Records provided ▸
■ ■ ■ ■ ■
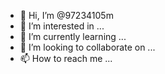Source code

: - 👋 Hi, I’m @97234105m
- 👀 I’m interested in ...
- 🌱 I’m currently learning ...
- 💞️ I’m looking to collaborate on ...
- 📫 How to reach me ...

<!---
97234105m/97234105m is a ✨ special ✨ repository because its `README.md` (this file) appears on your GitHub profile.
You can click the Preview link to take a look at your changes.
--->
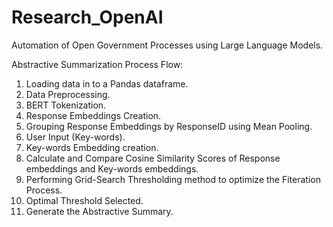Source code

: # Research_OpenAI
Automation of Open Government Processes using Large Language Models. 



Abstractive Summarization Process Flow: 

1. Loading data in to a Pandas dataframe.
2. Data Preprocessing.
3. BERT Tokenization.
4. Response Embeddings Creation.
5. Grouping Response Embeddings by ResponseID using Mean Pooling. 
6. User Input (Key-words).
7. Key-words Embedding creation.
8. Calculate and Compare Cosine Similarity Scores of Response embeddings and Key-words embeddings. 
8. Performing Grid-Search Thresholding method to optimize the Fiteration Process.
9. Optimal Threshold Selected.
10. Generate the Abstractive Summary.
■ ■ ■ ■ ■
Exercise objective ▸ Each line from the one with "4. Response Embeddings Creation." to the end of the material should be duplicated exactly, and no other line.

Task answer ▸
4. Response Embeddings Creation.
5. Grouping Response Embeddings by ResponseID using Mean Pooling. 
6. User Input (Key-words).
7. Key-words Embedding creation.
8. Calculate and Compare Cosine Similarity Scores of Response embeddings and Key-words embeddings. 
8. Performing Grid-Search Thresholding method to optimize the Fiteration Process.
9. Optimal Threshold Selected.
10. Generate the Abstractive Summary.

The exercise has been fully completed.